王宮は戦士たちによって厳重に警備されており、最初はカレンを見て警戒していた。が、シープァトルを操るラルゴを見て、戦士たちは武器を降ろした。
「これはこれはラルゴ様。今日はどうなされました?」
「取り急ぎ大王様に彼女たちをお目通ししたいのです。大王様はおられますか?」
「大王様なら玉座の間にいますよ。さ、こちらへ」
三人は見張りの戦士に案内され、玉座の間へ向かう。玉座の間ではランダイユがリーエンに文句を言われつつ、書類を見て唸っていた。
「ぐぬ~……リーエンよ、もうそろそろ休憩を……」
「ダメでち! 大王ちゃまったら、結界騒ぎにかこつけて城を抜け出してばっかりでお仕事が進んでないれす! 今日は夜中までみっちり……あ! あなたはリオしゃんの!」
「やっほー。リーエン、おひさー」
ランダイユを叱っていたリーエンは、クイナに気が付くと明るい笑顔を浮かべる。続いてランダイユも喜ばしい来訪者の存在に気付き、顔を綻ばせる。
……クイナとの再会だけでなく、リーエンの説教が中断されたことへの喜びも多分に含まれてはいたが。
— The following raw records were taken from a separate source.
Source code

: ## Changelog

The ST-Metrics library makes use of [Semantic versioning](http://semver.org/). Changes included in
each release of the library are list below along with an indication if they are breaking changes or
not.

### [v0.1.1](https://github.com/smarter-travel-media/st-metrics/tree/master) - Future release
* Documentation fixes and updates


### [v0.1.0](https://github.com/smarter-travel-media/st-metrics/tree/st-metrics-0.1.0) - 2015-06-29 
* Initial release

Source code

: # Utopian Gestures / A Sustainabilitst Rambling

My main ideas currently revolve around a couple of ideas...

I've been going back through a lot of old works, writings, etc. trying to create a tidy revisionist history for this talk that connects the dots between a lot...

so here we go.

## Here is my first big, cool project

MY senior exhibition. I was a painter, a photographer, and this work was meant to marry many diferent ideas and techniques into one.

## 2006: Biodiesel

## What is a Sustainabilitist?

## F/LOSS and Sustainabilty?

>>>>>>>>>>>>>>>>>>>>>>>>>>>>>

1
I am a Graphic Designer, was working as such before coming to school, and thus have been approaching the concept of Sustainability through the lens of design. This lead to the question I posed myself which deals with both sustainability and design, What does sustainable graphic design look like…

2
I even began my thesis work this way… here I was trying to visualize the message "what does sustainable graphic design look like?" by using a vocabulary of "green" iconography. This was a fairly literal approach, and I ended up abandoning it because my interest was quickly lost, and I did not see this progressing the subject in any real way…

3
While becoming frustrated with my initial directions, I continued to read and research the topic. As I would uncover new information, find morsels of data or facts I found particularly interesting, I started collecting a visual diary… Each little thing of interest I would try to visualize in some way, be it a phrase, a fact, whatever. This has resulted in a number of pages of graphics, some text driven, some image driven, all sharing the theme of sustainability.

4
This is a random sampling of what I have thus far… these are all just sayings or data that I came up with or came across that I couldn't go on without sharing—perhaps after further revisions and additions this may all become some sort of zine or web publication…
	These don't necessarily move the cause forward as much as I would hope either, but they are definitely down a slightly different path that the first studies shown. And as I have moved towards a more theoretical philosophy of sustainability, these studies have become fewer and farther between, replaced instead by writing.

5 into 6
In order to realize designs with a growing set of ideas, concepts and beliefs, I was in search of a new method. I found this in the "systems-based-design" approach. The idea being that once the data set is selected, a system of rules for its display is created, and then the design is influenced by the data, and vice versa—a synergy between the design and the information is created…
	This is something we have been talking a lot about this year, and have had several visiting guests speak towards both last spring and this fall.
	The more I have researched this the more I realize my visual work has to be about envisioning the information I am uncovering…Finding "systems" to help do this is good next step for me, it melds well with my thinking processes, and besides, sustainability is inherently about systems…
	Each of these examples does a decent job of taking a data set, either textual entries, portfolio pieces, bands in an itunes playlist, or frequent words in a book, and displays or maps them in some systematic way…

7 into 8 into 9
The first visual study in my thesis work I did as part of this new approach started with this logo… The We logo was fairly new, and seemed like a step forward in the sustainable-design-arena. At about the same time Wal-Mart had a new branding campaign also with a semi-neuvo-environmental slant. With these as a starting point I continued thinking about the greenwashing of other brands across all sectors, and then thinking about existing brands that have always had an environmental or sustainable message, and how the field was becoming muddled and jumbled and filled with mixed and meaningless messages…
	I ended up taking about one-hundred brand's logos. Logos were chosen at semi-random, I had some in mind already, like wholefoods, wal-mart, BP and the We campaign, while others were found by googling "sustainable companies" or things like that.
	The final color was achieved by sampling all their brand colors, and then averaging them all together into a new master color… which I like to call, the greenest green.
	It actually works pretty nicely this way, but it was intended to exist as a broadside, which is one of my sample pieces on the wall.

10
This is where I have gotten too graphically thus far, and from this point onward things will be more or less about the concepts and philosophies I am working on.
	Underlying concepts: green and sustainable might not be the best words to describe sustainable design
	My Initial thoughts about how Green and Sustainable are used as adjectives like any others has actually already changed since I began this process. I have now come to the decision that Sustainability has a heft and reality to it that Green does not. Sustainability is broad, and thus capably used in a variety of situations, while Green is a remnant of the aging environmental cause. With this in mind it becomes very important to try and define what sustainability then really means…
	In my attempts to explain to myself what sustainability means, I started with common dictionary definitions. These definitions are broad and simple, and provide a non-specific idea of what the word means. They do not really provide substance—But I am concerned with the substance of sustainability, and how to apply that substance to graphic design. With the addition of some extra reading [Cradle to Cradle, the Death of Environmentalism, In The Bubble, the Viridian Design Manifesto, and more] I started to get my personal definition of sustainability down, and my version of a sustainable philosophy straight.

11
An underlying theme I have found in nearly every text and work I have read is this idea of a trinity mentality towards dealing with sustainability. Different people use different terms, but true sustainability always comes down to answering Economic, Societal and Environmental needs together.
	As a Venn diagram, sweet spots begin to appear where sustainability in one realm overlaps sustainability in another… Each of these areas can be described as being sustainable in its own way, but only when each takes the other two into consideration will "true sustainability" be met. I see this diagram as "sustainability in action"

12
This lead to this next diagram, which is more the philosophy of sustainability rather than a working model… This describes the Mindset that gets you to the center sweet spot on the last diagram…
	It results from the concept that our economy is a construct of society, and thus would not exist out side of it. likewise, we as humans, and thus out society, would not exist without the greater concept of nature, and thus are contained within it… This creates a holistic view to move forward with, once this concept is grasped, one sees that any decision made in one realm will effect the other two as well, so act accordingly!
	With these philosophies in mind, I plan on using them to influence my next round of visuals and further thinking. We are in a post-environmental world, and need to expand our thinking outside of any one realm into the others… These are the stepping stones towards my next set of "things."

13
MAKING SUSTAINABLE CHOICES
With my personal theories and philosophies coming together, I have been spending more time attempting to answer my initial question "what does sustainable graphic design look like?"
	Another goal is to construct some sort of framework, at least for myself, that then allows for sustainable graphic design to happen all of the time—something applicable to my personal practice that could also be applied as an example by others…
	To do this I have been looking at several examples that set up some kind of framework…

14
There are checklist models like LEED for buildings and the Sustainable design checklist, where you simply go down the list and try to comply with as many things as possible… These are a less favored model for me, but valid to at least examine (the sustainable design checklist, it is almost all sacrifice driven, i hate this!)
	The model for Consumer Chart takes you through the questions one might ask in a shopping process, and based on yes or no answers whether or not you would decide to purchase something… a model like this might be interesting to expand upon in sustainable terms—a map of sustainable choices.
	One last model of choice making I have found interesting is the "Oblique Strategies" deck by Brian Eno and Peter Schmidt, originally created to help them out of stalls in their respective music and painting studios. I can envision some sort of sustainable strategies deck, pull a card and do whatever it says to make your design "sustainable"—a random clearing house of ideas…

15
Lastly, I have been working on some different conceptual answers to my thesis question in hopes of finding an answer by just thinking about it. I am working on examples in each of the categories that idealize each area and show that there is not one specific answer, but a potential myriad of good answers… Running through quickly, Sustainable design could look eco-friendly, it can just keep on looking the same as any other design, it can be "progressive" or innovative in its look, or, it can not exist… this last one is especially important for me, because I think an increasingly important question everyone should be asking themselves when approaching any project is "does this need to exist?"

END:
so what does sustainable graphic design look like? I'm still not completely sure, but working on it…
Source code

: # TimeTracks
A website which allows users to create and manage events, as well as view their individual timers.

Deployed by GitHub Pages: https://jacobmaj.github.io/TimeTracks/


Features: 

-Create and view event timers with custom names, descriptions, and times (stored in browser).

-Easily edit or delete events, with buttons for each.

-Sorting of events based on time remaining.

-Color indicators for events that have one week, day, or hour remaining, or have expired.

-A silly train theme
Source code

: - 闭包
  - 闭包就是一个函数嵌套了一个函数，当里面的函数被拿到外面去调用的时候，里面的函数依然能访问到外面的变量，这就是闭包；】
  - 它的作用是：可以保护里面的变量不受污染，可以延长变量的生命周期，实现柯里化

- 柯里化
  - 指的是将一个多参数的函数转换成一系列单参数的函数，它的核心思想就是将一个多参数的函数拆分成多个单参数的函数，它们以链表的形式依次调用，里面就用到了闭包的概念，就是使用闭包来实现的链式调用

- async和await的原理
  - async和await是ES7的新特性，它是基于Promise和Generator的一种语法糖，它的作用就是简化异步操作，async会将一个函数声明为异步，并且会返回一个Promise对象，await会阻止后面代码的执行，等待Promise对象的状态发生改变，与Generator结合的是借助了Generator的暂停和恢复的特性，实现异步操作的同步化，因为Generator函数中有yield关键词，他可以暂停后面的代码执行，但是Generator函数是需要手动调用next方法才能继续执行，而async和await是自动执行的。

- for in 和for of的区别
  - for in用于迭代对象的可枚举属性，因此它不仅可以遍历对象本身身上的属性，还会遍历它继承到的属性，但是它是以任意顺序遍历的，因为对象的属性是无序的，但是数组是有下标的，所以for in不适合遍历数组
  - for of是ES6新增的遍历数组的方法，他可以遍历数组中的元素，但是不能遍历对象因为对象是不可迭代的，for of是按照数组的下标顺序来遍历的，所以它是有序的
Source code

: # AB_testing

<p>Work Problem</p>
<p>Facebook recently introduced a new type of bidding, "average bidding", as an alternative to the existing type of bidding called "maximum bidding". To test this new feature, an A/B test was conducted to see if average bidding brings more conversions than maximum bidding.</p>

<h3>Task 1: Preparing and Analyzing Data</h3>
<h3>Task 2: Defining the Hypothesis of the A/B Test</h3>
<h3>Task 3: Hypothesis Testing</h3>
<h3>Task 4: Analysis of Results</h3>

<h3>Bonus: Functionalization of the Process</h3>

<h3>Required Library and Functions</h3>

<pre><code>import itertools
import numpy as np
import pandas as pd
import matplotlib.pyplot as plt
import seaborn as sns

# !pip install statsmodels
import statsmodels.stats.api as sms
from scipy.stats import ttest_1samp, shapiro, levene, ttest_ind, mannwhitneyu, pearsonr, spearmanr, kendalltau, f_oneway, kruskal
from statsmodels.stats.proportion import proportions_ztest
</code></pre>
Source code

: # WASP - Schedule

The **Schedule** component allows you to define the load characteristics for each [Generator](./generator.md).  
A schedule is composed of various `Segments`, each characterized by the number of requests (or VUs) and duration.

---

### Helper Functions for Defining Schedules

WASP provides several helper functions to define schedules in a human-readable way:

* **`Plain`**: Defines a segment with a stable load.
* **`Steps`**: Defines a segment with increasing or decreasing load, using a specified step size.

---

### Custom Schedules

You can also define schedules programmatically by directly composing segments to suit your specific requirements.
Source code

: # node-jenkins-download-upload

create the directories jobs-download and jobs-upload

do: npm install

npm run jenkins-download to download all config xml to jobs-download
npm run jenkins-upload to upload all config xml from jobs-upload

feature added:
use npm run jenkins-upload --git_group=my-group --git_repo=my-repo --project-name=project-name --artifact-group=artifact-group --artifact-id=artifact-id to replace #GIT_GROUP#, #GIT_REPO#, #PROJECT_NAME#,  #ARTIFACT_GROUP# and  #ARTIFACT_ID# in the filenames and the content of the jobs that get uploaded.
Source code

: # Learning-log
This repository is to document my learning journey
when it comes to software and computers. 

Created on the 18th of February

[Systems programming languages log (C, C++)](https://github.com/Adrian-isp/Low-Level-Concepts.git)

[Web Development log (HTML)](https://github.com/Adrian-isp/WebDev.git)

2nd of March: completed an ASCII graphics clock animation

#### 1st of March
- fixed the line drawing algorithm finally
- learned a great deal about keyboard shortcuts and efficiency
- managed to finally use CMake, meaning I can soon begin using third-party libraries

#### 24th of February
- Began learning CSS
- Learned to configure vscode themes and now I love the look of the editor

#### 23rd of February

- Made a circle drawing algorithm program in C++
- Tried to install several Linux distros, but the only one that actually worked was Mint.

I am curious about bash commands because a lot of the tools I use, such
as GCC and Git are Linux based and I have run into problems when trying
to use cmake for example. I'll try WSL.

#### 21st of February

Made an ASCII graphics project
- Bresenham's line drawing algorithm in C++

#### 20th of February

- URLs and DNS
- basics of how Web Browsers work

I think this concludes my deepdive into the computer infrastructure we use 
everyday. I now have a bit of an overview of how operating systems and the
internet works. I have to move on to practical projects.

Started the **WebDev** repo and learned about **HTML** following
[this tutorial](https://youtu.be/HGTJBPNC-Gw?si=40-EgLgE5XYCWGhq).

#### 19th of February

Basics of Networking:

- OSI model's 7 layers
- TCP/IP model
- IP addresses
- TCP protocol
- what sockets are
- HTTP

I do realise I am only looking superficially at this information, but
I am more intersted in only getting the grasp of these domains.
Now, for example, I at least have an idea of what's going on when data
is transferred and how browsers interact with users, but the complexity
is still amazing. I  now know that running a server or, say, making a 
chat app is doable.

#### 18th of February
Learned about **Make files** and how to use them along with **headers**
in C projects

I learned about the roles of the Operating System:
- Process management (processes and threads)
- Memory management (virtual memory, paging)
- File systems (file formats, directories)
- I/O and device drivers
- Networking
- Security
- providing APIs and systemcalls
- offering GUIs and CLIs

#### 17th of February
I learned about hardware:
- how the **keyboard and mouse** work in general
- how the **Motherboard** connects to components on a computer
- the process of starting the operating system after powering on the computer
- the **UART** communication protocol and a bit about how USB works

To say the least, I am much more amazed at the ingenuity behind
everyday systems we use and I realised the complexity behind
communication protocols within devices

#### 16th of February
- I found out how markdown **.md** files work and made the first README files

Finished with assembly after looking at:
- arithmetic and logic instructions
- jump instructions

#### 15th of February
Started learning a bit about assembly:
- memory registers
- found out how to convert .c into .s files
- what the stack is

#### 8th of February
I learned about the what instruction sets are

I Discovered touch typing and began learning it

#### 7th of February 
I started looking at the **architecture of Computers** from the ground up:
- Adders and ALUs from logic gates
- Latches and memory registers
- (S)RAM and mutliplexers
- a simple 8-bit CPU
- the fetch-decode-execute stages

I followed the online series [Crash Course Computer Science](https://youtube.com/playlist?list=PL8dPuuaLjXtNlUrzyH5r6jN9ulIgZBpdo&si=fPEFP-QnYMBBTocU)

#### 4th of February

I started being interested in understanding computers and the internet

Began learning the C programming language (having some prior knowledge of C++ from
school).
「おお! 久しぶりだな! ささ、もっと近く寄れ寄れ! 元気だったか? 忍者娘」
「もちろんですとも。拙者は火の子風の子元気の子ですから!」
えっへん、と胸を張りクイナもランダイユたちとの再会を喜ぶ。カレンを紹介した後、クイナは自分たちがロモロノス王国に再訪した理由を告げる。
「……なるほど。鍵を借りたい、ということか」
「ああ。その鍵を奪われるわけにゃいかないんだ。おっさんが持ってると、ケリオンみたいに滅ぼされる可能性があるしな」
腕を組み、難しい顔をするランダイユをカレンが説得する。ランダイユも風の噂でケリオン王国が何者かに滅ぼされたことを聞いており、どこか合点がいったかのように頷く。
「……そうか。ケリオン王国が滅ぼされたのはそういう理由だったか……。なあ、リーエン。俺はこいつらに鍵を託そうと思う。お前はどうだ?」
ランダイユは自分か最も信頼している側近、リーエンにそう問い掛ける。彼からすれば、先祖代々守り続けてきた鍵を手放すのは抵抗感があった。
しかし、そうも言ってはいられない。ケリオン王国が滅ぼされたのなら、近い将来自分たちも滅ぼされる可能性がある。ただでさえ、魔王軍との戦いで喪った戦力が回復しきっていないのだ。
愛しい民を守ることが出来るなら、潔く鍵を手放す覚悟がランダイユにはあった。
「……大王ちゃまがそう言うなら、わしちが反対する理由はないでち。むしろ、よく決断出来まちたと誉めてあげるれす」
「っつーことだ。鍵はお前たちに託す。だがよ、ヘマこいたらタダじゃ済まねえからな?」
「……ありがとよ、おっさん。鍵はアタイらが必ず守り抜く。だから安心してくれ」
冗談混じりにそう話すランダイユに、カレンは感謝の言葉を伝える。ランダイユに命じられた兵士が、玉座の間を去る。しばらくして、小さな金庫を持って戻ってきた。
「この中に、先祖代々守ってきた鍵がある。金庫ごともってこいくか?」
「そうだね、念のため金庫ごと……」
クイナが金庫を受け取ろうとしたその時、一人の兵士が玉座の間に入ってきた。息を切らしつつ、切羽詰まった表情でランダイユに向かって報告を行う。